Der Dampfer legte früh am Morgen ab, nach wenigen Stunden waren die Inseln außer Sichtweite. Tagelang lag der Ozean so ruhig da, daß es Eugen schien, sie bewegten sich nicht. Aber immer wieder zogen sie an Segelschiffen mit geblähten Takelagen, zweimal an anderen Dampfern vorbei. In einer Nacht glaubte Eugen ein Flackern in der Ferne zu sehen, aber der Kapitän riet ihm, nicht darauf zu achten, das Meer schicke Trugbilder, manchmal scheine es zu träumen wie ein Mensch.
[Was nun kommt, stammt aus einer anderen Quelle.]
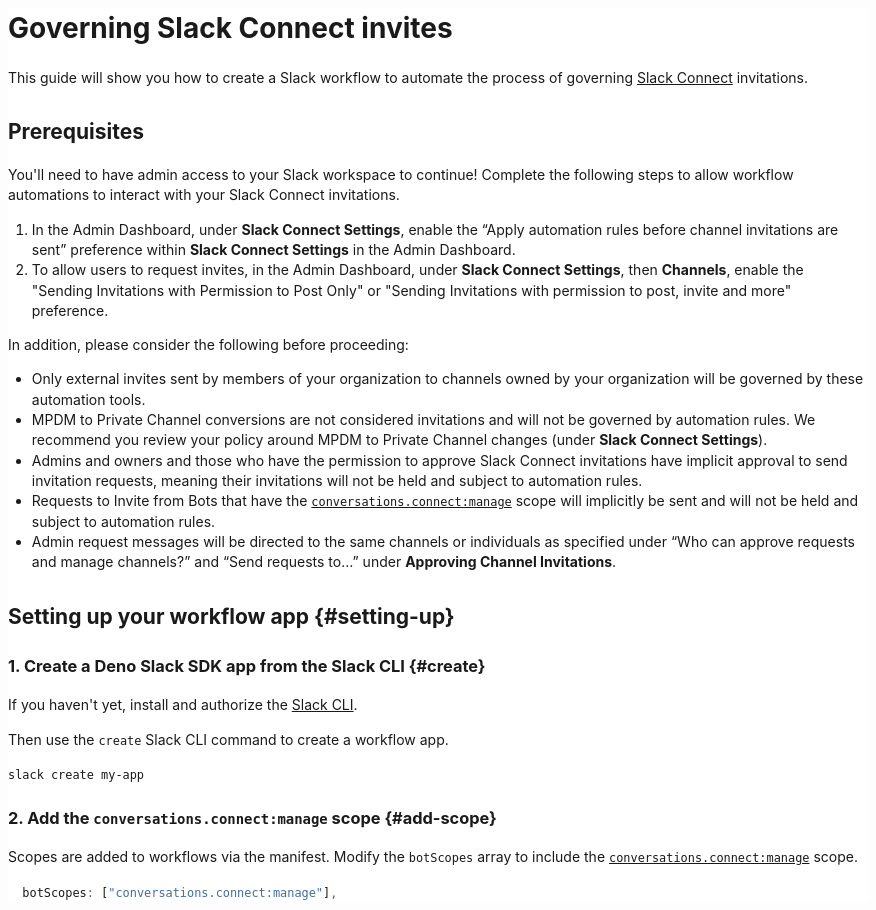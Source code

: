 # Governing Slack Connect invites

This guide will show you how to create a Slack workflow to automate the process of governing [Slack Connect](/apis/connect) invitations. 

## Prerequisites 

You'll need to have admin access to your Slack workspace to continue! Complete the following steps to allow workflow automations to interact with your Slack Connect invitations. 

1. In the Admin Dashboard, under **Slack Connect Settings**, enable the “Apply automation rules before channel invitations are sent” preference within **Slack Connect Settings** in the Admin Dashboard. 
2. To allow users to request invites, in the Admin Dashboard, under **Slack Connect Settings**, then **Channels**, enable the "Sending Invitations with Permission to Post Only" or "Sending Invitations with permission to post, invite and more" preference.

In addition, please consider the following before proceeding:

* Only external invites sent by members of your organization to channels owned by your organization will be governed by these automation tools. 
* MPDM to Private Channel conversions are not considered invitations and will not be governed by automation rules. We recommend you review your policy around MPDM to Private Channel changes (under **Slack Connect Settings**).
* Admins and owners and those who have the permission to approve Slack Connect invitations have implicit approval to send invitation requests, meaning their invitations will not be held and subject to automation rules.
* Requests to Invite from Bots that have the [`conversations.connect:manage`](/scopes/conversations.connect:manage) scope will implicitly be sent and will not be held and subject to automation rules.
* Admin request messages will be directed to the same channels or individuals as specified under “Who can approve requests and manage channels?” and “Send requests to…” under **Approving Channel Invitations**.

## Setting up your workflow app {#setting-up}

### 1. Create a Deno Slack SDK app from the Slack CLI {#create}

If you haven't yet, install and authorize the [Slack CLI](/automation/quickstart). 

Then use the `create` Slack CLI command to create a workflow app. 

```
slack create my-app
```

### 2. Add the `conversations.connect:manage` scope {#add-scope}

Scopes are added to workflows via the manifest. Modify the `botScopes` array to include the [`conversations.connect:manage`](/scopes/conversations.connect:manage) scope.

```js
  botScopes: ["conversations.connect:manage"],
```

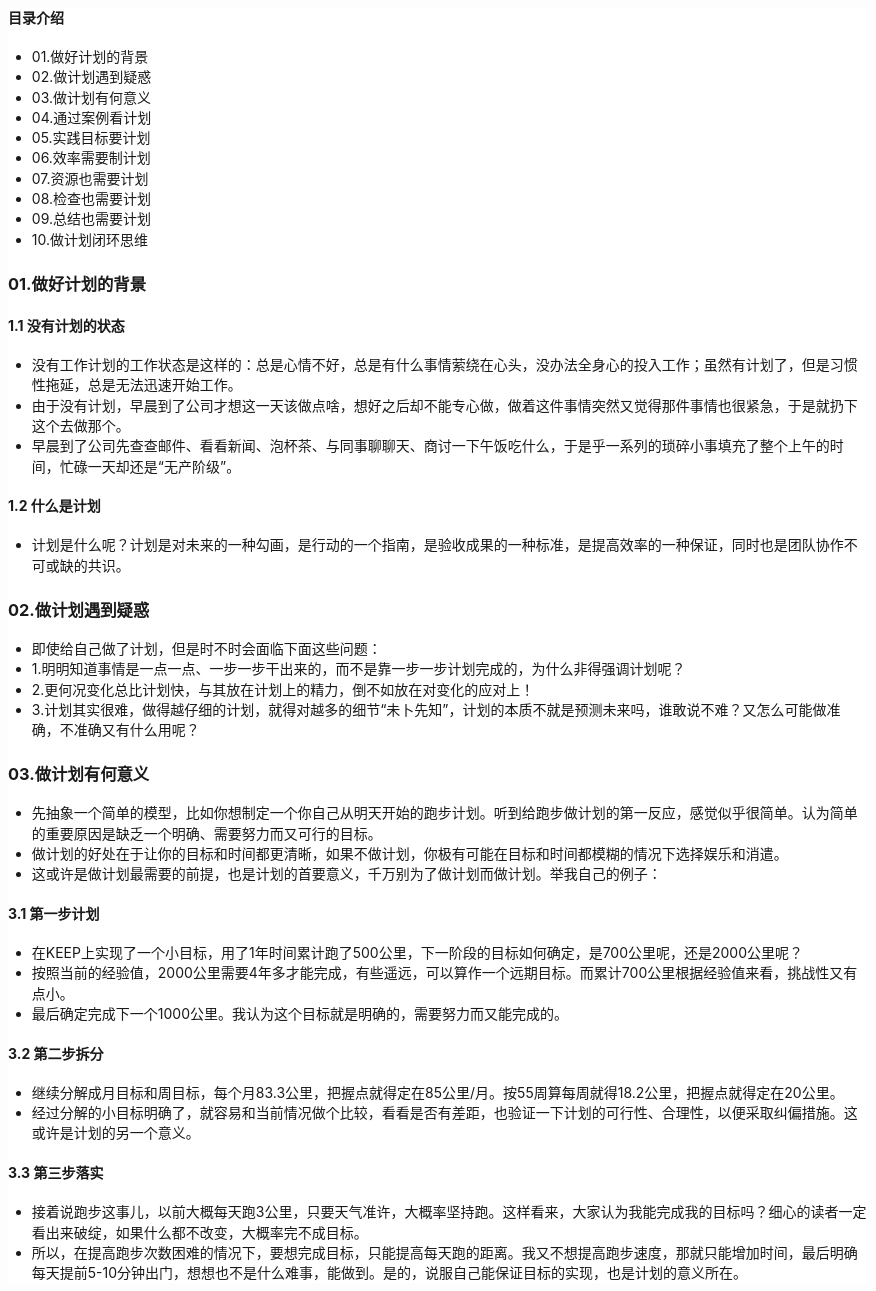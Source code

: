 #### 目录介绍
- 01.做好计划的背景
- 02.做计划遇到疑惑
- 03.做计划有何意义
- 04.通过案例看计划
- 05.实践目标要计划
- 06.效率需要制计划
- 07.资源也需要计划
- 08.检查也需要计划
- 09.总结也需要计划
- 10.做计划闭环思维



### 01.做好计划的背景
#### 1.1 没有计划的状态
- 没有工作计划的工作状态是这样的：总是心情不好，总是有什么事情萦绕在心头，没办法全身心的投入工作；虽然有计划了，但是习惯性拖延，总是无法迅速开始工作。
- 由于没有计划，早晨到了公司才想这一天该做点啥，想好之后却不能专心做，做着这件事情突然又觉得那件事情也很紧急，于是就扔下这个去做那个。
- 早晨到了公司先查查邮件、看看新闻、泡杯茶、与同事聊聊天、商讨一下午饭吃什么，于是乎一系列的琐碎小事填充了整个上午的时间，忙碌一天却还是“无产阶级”。


#### 1.2 什么是计划
- 计划是什么呢？计划是对未来的一种勾画，是行动的一个指南，是验收成果的一种标准，是提高效率的一种保证，同时也是团队协作不可或缺的共识。


### 02.做计划遇到疑惑
- 即使给自己做了计划，但是时不时会面临下面这些问题：
- 1.明明知道事情是一点一点、一步一步干出来的，而不是靠一步一步计划完成的，为什么非得强调计划呢？
- 2.更何况变化总比计划快，与其放在计划上的精力，倒不如放在对变化的应对上！
- 3.计划其实很难，做得越仔细的计划，就得对越多的细节“未卜先知”，计划的本质不就是预测未来吗，谁敢说不难？又怎么可能做准确，不准确又有什么用呢？


### 03.做计划有何意义
- 先抽象一个简单的模型，比如你想制定一个你自己从明天开始的跑步计划。听到给跑步做计划的第一反应，感觉似乎很简单。认为简单的重要原因是缺乏一个明确、需要努力而又可行的目标。
- 做计划的好处在于让你的目标和时间都更清晰，如果不做计划，你极有可能在目标和时间都模糊的情况下选择娱乐和消遣。
- 这或许是做计划最需要的前提，也是计划的首要意义，千万别为了做计划而做计划。举我自己的例子：


#### 3.1 第一步计划
- 在KEEP上实现了一个小目标，用了1年时间累计跑了500公里，下一阶段的目标如何确定，是700公里呢，还是2000公里呢？
- 按照当前的经验值，2000公里需要4年多才能完成，有些遥远，可以算作一个远期目标。而累计700公里根据经验值来看，挑战性又有点小。
- 最后确定完成下一个1000公里。我认为这个目标就是明确的，需要努力而又能完成的。


#### 3.2 第二步拆分
- 继续分解成月目标和周目标，每个月83.3公里，把握点就得定在85公里/月。按55周算每周就得18.2公里，把握点就得定在20公里。
- 经过分解的小目标明确了，就容易和当前情况做个比较，看看是否有差距，也验证一下计划的可行性、合理性，以便采取纠偏措施。这或许是计划的另一个意义。


#### 3.3 第三步落实
- 接着说跑步这事儿，以前大概每天跑3公里，只要天气准许，大概率坚持跑。这样看来，大家认为我能完成我的目标吗？细心的读者一定看出来破绽，如果什么都不改变，大概率完不成目标。
- 所以，在提高跑步次数困难的情况下，要想完成目标，只能提高每天跑的距离。我又不想提高跑步速度，那就只能增加时间，最后明确每天提前5-10分钟出门，想想也不是什么难事，能做到。是的，说服自己能保证目标的实现，也是计划的意义所在。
Dann kamen stärkere Wellen, ein zerzauster Vogel tauchte aus dem Nebel auf, schrie mißlaunig und verschwand wieder. Der Ire fragte Eugen, ob sie sich zusam-

mentun wollten, ein Geschäft aufmachen, eine kleine Firma.

Warum nicht, sagte Eugen.

Er habe auch eine Schwester, sagte der Ire, sie sei unversorgt, schön sei sie nicht, aber sie könne kochen.

Kochen, sagte Eugen, gut.

Er stopfte den letzten Tabak in seine Pfeife, ging zum Bug und stand dort so lange mit vom Wind tränenden Augen, bis etwas sich im Abenddunst abzeichnete, durchscheinend zunächst und noch nicht ganz wirklich, aber dann immer deutlicher, und der Kapitän lachend antwortete, nein, diesmal sei es keine Chimäre und auch kein Wetterleuchten, das sei Amerika.